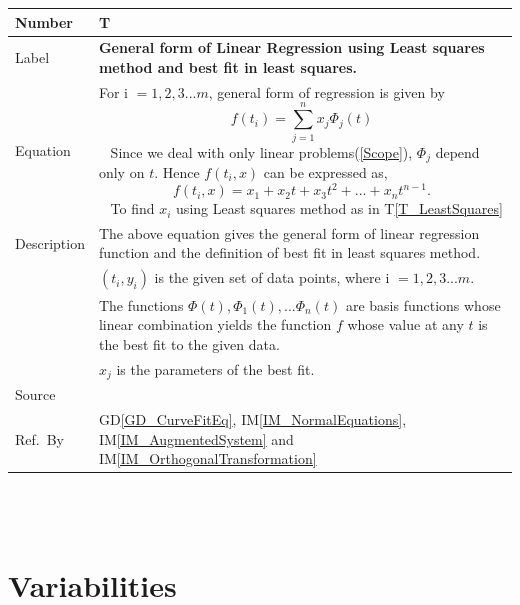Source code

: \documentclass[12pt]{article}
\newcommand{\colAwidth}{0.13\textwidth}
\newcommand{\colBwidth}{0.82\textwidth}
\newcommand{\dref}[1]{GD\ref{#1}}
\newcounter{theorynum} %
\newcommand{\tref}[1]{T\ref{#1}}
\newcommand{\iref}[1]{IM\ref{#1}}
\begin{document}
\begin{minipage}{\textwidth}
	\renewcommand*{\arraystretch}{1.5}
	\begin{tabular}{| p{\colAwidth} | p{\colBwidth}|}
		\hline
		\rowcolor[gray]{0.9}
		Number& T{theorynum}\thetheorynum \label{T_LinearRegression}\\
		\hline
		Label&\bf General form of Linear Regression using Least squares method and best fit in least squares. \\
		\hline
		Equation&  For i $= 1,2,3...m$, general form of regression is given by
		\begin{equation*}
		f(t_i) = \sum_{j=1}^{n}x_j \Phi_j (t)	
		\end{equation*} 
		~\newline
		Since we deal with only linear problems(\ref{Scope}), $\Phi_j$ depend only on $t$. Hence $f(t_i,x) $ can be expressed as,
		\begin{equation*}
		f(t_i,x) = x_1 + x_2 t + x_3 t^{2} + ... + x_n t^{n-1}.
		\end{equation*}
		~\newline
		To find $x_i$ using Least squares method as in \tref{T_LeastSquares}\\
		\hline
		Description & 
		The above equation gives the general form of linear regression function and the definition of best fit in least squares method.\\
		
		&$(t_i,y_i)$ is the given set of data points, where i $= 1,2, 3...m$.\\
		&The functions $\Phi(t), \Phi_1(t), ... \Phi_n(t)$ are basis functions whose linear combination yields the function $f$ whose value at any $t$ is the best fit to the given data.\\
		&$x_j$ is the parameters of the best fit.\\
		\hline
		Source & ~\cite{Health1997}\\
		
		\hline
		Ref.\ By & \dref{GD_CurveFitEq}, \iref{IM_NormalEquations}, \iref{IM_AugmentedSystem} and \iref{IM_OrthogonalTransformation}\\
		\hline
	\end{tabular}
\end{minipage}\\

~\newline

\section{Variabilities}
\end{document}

### [What this task involves]
Give the listing above again exactly, minus any images.

### [Task solution]
Source code

: \documentclass[12pt]{article}
\newcommand{\colAwidth}{0.13\textwidth}
\newcommand{\colBwidth}{0.82\textwidth}
\newcommand{\dref}[1]{GD\ref{#1}}
\newcounter{theorynum} %
\newcommand{\tref}[1]{T\ref{#1}}
\newcommand{\iref}[1]{IM\ref{#1}}
\begin{document}
\begin{minipage}{\textwidth}
	\renewcommand*{\arraystretch}{1.5}
	\begin{tabular}{| p{\colAwidth} | p{\colBwidth}|}
		\hline
		\rowcolor[gray]{0.9}
		Number& T{theorynum}\thetheorynum \label{T_LinearRegression}\\
		\hline
		Label&\bf General form of Linear Regression using Least squares method and best fit in least squares. \\
		\hline
		Equation&  For i $= 1,2,3...m$, general form of regression is given by
		\begin{equation*}
		f(t_i) = \sum_{j=1}^{n}x_j \Phi_j (t)	
		\end{equation*} 
		~\newline
		Since we deal with only linear problems(\ref{Scope}), $\Phi_j$ depend only on $t$. Hence $f(t_i,x) $ can be expressed as,
		\begin{equation*}
		f(t_i,x) = x_1 + x_2 t + x_3 t^{2} + ... + x_n t^{n-1}.
		\end{equation*}
		~\newline
		To find $x_i$ using Least squares method as in \tref{T_LeastSquares}\\
		\hline
		Description & 
		The above equation gives the general form of linear regression function and the definition of best fit in least squares method.\\
		
		&$(t_i,y_i)$ is the given set of data points, where i $= 1,2, 3...m$.\\
		&The functions $\Phi(t), \Phi_1(t), ... \Phi_n(t)$ are basis functions whose linear combination yields the function $f$ whose value at any $t$ is the best fit to the given data.\\
		&$x_j$ is the parameters of the best fit.\\
		\hline
		Source & ~\cite{Health1997}\\
		
		\hline
		Ref.\ By & \dref{GD_CurveFitEq}, \iref{IM_NormalEquations}, \iref{IM_AugmentedSystem} and \iref{IM_OrthogonalTransformation}\\
		\hline
	\end{tabular}
\end{minipage}\\

~\newline

\section{Variabilities}
\end{document}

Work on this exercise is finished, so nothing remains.